- [What to do]:
Only the closing stretch of the material is wanted: the line containing "### 2. Verify Authentication" and every line after it, transcribed exactly.

:::

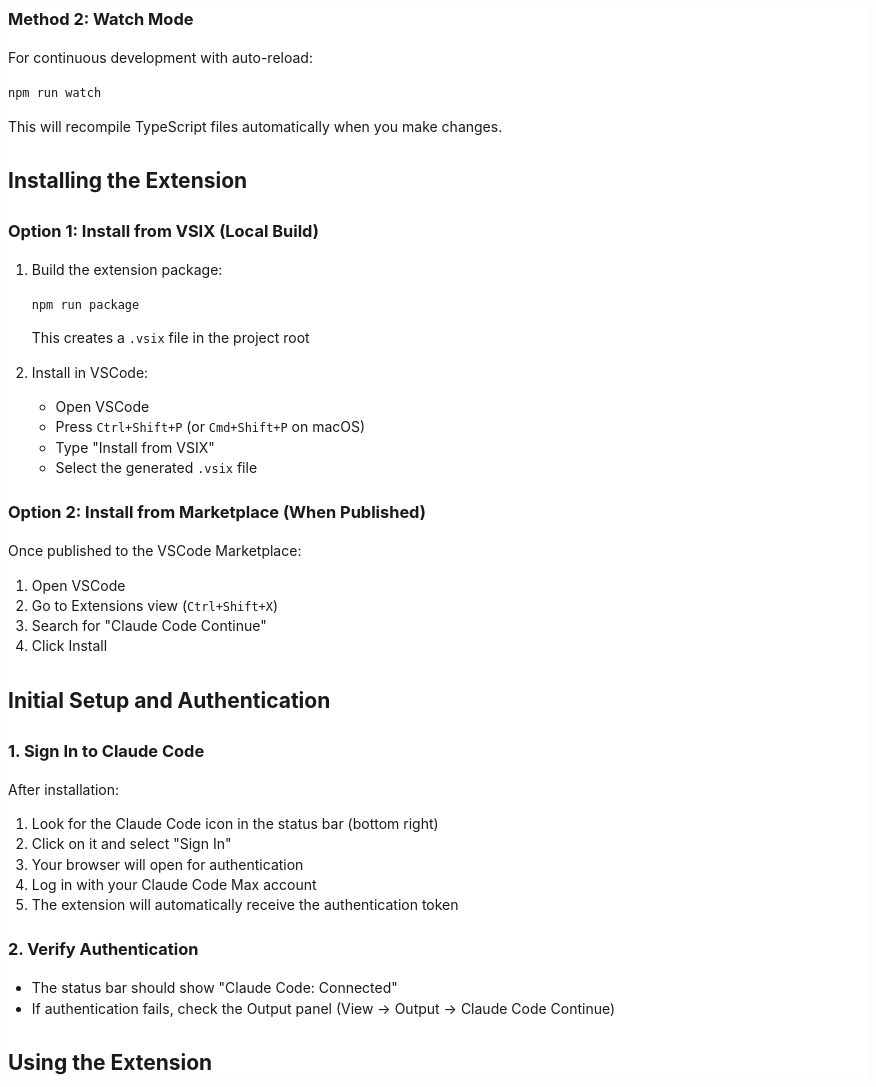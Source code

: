 ### Method 2: Watch Mode

For continuous development with auto-reload:

```bash
npm run watch
```

This will recompile TypeScript files automatically when you make changes.

## Installing the Extension

### Option 1: Install from VSIX (Local Build)

1. Build the extension package:

   ```bash
   npm run package
   ```

   This creates a `.vsix` file in the project root

2. Install in VSCode:
   - Open VSCode
   - Press `Ctrl+Shift+P` (or `Cmd+Shift+P` on macOS)
   - Type "Install from VSIX"
   - Select the generated `.vsix` file

### Option 2: Install from Marketplace (When Published)

Once published to the VSCode Marketplace:

1. Open VSCode
2. Go to Extensions view (`Ctrl+Shift+X`)
3. Search for "Claude Code Continue"
4. Click Install

## Initial Setup and Authentication

### 1. Sign In to Claude Code

After installation:

1. Look for the Claude Code icon in the status bar (bottom right)
2. Click on it and select "Sign In"
3. Your browser will open for authentication
4. Log in with your Claude Code Max account
5. The extension will automatically receive the authentication token

### 2. Verify Authentication

- The status bar should show "Claude Code: Connected"
- If authentication fails, check the Output panel (View → Output → Claude Code Continue)

## Using the Extension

:::

- [Result of the task]:
### 2. Verify Authentication

- The status bar should show "Claude Code: Connected"
- If authentication fails, check the Output panel (View → Output → Claude Code Continue)

## Using the Extension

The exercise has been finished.